Sporadic and syndromic hyperplastic polyps & serrated adenomas of the colon: Classification, molecular genetics, natural history, and clinical management

The traditional understanding of the evolution of colorectal cancer was based on four straightforward propositions. First, most colorectal cancers arise in precancerous polyps. Second, there are two main types of colorectal polyps: hyperplastic polyps and adenomas. Third, the adenoma is fundamentally an epithelial neoplasm, with malignant potential, whereas the hyperplastic polyp is fundamentally a benign epithelial lesion with no malignant potential. Fourth, adenomas progress to carcinomas through a single linear sequence of genetic alterations involving particular tumor suppressor genes (eg, APC and p53) and oncogenes (eg, KRAS). These propositions were easy to comprehend and to translate into clinical management guidelines and were supported by considerable circumstantial evidence. Therefore, although decades of study identified exceptions to these propositions, the contrary data received no attention.

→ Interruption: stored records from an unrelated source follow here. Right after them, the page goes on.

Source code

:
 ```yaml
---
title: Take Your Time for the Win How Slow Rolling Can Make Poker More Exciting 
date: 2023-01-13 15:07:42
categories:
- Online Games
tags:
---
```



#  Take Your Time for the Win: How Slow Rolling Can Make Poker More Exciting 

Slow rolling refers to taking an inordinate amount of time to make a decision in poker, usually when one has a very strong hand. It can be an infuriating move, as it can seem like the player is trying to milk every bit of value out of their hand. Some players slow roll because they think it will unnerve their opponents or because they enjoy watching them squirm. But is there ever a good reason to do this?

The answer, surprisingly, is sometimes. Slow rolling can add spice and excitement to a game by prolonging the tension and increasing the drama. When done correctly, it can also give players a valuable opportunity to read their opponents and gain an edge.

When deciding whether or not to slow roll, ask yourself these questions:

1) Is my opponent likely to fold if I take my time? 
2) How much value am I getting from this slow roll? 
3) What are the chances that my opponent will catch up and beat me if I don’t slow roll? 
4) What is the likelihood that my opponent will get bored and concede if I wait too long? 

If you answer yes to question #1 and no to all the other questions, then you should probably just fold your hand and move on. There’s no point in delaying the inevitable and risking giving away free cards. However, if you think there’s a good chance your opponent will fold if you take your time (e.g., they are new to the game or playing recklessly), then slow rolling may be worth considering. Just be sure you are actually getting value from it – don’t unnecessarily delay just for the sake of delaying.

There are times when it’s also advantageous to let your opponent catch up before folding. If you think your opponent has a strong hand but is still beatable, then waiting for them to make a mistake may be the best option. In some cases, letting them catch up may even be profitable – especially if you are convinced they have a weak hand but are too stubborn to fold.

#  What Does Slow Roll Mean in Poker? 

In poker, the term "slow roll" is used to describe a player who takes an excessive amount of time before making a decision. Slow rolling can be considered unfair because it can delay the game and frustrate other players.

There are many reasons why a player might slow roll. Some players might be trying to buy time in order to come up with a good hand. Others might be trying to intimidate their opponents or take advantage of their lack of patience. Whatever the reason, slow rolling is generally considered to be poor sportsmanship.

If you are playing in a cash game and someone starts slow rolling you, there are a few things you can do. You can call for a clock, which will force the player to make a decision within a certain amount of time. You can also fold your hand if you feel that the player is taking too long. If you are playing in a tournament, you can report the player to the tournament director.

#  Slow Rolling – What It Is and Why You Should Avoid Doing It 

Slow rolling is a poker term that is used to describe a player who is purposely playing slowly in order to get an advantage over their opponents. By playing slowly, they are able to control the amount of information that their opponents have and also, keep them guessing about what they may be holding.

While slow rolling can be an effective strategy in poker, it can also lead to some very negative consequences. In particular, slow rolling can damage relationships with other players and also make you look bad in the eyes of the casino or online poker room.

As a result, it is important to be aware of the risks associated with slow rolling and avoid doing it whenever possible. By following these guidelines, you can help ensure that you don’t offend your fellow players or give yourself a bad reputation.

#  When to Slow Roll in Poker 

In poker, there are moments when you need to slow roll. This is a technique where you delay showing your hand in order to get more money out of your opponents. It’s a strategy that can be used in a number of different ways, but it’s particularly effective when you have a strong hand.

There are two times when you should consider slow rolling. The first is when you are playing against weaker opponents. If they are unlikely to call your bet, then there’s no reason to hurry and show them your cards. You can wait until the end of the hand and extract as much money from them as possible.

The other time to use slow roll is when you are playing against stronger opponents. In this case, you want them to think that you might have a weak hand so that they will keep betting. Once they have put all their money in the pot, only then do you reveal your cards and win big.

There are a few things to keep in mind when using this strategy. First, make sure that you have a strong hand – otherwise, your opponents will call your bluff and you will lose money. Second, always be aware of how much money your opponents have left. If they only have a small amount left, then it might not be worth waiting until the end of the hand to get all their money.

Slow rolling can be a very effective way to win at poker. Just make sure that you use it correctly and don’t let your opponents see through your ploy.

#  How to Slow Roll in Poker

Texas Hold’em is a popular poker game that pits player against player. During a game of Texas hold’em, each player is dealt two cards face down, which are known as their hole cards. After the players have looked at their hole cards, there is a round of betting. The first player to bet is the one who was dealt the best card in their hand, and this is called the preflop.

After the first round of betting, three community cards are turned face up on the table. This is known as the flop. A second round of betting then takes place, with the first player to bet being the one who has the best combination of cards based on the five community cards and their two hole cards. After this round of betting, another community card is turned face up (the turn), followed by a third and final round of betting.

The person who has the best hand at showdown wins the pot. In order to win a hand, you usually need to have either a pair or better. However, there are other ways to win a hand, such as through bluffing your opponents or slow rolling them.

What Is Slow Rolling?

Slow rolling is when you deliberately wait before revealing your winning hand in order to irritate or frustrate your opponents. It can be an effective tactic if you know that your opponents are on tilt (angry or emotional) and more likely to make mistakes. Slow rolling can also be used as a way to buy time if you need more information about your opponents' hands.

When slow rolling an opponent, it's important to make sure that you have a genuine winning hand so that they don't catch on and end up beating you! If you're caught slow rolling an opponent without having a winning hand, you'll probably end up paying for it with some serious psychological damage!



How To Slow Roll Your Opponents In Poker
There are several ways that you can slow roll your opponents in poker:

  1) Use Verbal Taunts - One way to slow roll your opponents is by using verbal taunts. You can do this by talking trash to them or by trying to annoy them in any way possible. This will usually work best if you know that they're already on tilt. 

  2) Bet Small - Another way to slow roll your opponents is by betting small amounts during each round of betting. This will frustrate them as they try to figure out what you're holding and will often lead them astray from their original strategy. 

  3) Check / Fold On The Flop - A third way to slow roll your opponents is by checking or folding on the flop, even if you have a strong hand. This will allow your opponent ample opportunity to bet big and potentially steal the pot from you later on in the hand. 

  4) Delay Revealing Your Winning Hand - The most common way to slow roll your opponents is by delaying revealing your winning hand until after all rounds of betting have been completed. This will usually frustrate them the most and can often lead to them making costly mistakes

In the last few years, however, these exceptions have been organized to demonstrate an alternative pathway of colorectal carcinogenesis: the serrated pathway involving hyperplastic polyps or related lesions. This article briefly presents the evidence for the serrated pathway, provides diagnostic criteria for clinically significant serrated polyps, and suggests how these data can be translated into safe and effective guidelines for cancer prevention. Because of the incomplete understanding of the behavior of serrated polyps, any clinical management plan must be tentative. The authors therefore highlight key areas warranting further research.